Listed records:

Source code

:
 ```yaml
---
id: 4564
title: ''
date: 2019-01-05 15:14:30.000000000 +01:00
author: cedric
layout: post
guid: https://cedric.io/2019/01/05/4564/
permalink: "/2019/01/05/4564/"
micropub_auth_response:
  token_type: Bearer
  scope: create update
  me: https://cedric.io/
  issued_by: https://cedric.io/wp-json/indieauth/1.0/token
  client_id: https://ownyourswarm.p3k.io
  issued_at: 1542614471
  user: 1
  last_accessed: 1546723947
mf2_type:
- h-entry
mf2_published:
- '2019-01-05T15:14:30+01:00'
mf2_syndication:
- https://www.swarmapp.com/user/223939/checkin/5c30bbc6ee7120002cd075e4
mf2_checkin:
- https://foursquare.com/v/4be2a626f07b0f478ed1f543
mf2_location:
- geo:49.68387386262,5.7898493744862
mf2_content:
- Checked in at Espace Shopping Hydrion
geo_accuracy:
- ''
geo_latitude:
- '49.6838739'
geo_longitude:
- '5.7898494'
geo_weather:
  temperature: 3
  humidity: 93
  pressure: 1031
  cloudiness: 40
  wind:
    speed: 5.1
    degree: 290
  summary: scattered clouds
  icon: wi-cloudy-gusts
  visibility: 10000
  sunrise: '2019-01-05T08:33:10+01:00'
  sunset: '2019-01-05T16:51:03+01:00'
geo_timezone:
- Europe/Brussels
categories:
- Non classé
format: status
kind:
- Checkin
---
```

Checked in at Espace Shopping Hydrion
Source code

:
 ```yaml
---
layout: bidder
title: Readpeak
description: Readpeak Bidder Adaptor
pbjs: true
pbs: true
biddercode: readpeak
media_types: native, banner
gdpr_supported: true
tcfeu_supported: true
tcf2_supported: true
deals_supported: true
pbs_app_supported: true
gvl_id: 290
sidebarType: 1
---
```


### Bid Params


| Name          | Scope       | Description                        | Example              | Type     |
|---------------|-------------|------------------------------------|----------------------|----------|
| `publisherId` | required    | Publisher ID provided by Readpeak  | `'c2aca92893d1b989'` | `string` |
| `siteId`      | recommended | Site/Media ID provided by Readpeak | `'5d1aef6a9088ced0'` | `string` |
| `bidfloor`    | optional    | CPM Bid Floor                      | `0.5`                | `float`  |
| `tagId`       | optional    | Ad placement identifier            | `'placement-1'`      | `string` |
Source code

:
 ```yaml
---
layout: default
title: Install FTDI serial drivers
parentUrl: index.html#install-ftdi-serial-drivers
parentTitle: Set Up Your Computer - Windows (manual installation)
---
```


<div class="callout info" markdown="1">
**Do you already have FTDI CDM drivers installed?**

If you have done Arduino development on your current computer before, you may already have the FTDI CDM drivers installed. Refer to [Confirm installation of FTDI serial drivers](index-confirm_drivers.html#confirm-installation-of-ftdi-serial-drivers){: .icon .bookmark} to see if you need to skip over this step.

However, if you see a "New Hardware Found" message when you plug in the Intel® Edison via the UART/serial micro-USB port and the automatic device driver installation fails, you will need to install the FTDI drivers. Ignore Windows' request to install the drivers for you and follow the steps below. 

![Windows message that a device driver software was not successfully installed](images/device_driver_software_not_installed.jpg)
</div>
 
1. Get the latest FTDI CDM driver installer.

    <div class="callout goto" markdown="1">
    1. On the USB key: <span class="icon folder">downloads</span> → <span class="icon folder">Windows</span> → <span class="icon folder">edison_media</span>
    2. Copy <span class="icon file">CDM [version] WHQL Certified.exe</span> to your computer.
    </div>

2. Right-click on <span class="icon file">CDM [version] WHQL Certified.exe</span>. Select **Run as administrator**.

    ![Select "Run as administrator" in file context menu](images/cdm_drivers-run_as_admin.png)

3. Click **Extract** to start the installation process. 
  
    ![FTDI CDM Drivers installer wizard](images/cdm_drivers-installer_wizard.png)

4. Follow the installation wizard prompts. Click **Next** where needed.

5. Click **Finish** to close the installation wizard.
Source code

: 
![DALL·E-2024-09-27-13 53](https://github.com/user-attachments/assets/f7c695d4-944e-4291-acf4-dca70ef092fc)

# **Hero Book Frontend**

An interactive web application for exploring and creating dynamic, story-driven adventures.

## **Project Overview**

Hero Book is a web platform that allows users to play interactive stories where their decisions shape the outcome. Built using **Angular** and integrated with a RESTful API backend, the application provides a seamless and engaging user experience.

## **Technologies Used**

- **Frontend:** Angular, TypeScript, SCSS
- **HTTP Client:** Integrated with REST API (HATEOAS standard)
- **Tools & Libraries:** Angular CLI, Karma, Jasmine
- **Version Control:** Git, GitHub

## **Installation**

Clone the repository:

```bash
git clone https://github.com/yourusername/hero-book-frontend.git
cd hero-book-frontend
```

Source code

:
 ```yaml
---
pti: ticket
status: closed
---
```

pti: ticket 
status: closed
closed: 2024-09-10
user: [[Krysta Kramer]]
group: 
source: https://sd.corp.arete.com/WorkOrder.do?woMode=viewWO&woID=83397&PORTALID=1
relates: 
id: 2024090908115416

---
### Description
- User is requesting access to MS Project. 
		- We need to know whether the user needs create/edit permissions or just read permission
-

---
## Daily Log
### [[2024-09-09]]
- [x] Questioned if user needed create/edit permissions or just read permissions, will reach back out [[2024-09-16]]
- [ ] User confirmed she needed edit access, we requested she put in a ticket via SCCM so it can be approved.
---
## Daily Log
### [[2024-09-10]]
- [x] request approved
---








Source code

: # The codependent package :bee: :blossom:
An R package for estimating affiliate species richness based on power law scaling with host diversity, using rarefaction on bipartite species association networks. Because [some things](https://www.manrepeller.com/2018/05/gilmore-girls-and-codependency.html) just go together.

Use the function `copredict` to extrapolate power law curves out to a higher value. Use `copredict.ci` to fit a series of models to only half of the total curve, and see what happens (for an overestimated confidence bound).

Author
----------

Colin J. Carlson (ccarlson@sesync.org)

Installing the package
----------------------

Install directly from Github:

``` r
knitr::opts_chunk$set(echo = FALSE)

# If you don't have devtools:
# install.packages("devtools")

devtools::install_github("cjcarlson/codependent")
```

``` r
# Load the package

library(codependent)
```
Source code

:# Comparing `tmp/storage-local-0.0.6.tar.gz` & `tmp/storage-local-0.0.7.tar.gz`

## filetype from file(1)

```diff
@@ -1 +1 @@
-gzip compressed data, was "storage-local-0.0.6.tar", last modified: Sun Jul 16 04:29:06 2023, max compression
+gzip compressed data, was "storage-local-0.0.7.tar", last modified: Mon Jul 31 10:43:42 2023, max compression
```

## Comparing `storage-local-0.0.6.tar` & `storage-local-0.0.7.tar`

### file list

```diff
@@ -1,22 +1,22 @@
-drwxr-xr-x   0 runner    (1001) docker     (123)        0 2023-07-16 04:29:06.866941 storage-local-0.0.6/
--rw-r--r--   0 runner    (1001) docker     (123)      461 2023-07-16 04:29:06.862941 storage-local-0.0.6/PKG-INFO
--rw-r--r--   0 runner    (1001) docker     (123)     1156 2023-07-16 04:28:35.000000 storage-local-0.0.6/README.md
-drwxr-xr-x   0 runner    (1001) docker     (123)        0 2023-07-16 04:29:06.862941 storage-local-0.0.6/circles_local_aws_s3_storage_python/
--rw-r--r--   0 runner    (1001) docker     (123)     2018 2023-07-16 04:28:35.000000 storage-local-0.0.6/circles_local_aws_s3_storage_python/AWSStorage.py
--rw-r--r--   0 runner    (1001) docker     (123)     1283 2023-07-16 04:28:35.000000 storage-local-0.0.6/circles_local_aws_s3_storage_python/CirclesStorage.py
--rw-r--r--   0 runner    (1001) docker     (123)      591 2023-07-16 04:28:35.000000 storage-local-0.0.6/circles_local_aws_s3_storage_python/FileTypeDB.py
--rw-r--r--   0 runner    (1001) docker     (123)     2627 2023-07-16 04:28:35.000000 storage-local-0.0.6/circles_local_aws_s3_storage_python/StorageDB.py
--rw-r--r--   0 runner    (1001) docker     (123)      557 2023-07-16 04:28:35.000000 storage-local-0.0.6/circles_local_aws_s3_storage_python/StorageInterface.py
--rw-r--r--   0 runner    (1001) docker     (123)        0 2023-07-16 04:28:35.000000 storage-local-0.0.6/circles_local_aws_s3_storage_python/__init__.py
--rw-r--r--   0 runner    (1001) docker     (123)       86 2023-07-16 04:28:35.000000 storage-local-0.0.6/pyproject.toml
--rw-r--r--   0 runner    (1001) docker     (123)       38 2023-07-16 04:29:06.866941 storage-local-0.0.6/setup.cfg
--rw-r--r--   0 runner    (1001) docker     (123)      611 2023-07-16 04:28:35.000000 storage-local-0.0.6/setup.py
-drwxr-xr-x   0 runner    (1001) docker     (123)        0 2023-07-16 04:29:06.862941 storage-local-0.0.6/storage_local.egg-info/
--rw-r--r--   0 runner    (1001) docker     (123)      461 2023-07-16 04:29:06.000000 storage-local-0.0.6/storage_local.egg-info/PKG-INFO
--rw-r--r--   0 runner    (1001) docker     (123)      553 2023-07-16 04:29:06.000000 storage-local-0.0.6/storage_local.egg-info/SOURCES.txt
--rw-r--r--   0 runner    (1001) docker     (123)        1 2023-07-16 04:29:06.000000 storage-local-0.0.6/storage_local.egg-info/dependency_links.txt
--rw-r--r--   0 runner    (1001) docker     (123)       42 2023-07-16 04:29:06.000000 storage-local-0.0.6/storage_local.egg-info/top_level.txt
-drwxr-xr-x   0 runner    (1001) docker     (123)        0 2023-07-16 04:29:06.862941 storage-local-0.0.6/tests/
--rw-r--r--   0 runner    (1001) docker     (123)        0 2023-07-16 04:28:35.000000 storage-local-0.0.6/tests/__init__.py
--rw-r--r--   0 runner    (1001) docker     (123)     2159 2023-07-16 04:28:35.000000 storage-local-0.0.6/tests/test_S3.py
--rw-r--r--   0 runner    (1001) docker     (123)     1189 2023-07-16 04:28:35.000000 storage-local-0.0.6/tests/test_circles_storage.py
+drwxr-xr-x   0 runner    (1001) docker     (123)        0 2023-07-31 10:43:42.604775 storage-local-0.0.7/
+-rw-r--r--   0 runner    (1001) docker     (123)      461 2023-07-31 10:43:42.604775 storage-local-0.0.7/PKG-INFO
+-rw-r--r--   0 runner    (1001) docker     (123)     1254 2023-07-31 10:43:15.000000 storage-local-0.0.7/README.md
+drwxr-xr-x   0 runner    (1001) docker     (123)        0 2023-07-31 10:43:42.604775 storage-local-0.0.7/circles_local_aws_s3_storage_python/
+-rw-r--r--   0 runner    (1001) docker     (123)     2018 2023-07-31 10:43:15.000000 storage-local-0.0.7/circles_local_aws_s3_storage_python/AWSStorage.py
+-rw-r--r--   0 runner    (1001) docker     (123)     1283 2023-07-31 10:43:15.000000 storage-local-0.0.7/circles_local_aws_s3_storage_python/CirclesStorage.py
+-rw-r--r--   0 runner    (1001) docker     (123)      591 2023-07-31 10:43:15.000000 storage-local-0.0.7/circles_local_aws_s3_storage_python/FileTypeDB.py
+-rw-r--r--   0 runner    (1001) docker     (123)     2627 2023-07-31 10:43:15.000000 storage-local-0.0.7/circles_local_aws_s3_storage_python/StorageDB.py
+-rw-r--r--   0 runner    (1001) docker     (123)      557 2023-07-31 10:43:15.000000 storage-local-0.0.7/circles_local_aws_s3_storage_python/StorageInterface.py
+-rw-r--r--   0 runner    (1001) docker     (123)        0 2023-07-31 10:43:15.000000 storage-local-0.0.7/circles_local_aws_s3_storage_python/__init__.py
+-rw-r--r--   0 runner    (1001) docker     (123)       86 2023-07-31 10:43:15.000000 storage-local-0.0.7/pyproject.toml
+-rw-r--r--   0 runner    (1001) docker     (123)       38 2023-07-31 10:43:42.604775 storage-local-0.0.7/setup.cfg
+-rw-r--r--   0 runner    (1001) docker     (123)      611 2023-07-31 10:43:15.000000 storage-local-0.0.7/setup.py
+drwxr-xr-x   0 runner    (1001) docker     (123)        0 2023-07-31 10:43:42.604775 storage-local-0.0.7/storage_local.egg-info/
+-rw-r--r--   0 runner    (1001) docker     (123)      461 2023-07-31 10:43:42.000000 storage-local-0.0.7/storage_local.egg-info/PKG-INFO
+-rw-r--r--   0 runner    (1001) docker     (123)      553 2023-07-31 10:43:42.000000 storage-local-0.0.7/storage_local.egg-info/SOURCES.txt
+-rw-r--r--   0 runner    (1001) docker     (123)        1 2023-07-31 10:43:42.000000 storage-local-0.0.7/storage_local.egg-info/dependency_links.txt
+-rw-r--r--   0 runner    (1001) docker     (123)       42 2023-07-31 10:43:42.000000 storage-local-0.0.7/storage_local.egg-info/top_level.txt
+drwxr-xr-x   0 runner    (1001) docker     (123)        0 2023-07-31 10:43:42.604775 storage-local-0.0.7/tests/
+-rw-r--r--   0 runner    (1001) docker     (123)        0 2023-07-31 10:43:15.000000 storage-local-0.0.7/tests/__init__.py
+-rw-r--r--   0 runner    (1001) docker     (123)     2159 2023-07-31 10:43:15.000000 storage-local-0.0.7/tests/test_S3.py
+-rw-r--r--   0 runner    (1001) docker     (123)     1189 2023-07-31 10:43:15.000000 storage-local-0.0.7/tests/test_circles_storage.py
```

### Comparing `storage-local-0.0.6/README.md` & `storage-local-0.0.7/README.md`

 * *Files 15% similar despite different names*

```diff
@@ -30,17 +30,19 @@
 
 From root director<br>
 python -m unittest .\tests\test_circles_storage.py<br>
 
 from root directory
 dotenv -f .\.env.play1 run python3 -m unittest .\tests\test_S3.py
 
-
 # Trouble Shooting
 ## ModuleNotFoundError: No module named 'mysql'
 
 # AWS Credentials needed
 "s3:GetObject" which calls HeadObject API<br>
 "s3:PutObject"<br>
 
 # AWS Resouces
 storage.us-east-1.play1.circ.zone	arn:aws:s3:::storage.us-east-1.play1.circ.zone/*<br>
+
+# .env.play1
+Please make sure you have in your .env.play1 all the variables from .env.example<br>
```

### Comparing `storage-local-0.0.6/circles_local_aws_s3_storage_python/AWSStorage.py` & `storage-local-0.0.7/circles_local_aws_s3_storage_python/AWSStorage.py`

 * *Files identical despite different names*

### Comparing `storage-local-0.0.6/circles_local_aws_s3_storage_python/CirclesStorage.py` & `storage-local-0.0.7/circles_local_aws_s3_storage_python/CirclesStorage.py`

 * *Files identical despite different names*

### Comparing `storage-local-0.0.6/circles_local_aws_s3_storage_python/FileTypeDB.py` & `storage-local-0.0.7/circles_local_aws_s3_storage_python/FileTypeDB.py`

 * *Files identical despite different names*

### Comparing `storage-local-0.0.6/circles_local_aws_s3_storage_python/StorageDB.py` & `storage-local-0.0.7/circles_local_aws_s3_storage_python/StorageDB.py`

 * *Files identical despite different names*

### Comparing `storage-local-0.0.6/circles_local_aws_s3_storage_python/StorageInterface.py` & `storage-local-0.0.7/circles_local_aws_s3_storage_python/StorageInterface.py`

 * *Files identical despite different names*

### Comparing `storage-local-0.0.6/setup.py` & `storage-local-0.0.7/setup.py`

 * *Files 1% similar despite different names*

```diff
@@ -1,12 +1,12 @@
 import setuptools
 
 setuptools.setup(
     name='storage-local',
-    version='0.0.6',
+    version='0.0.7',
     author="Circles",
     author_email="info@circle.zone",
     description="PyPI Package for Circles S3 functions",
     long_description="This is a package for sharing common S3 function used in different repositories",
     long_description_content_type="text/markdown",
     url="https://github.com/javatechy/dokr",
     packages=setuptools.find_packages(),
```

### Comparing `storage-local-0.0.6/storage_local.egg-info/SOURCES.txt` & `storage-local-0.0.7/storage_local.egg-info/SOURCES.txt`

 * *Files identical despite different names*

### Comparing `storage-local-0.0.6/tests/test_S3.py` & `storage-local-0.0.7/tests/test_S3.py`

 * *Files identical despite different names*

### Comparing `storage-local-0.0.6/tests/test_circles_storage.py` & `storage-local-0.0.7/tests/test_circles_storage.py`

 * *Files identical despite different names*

Problem to work on:
Each line with the word "Angular" in the records above belongs in the result; copy all of them.

Expected output:
Hero Book is a web platform that allows users to play interactive stories where their decisions shape the outcome. Built using **Angular** and integrated with a RESTful API backend, the application provides a seamless and engaging user experience.
- **Frontend:** Angular, TypeScript, SCSS
- **Tools & Libraries:** Angular CLI, Karma, Jasmine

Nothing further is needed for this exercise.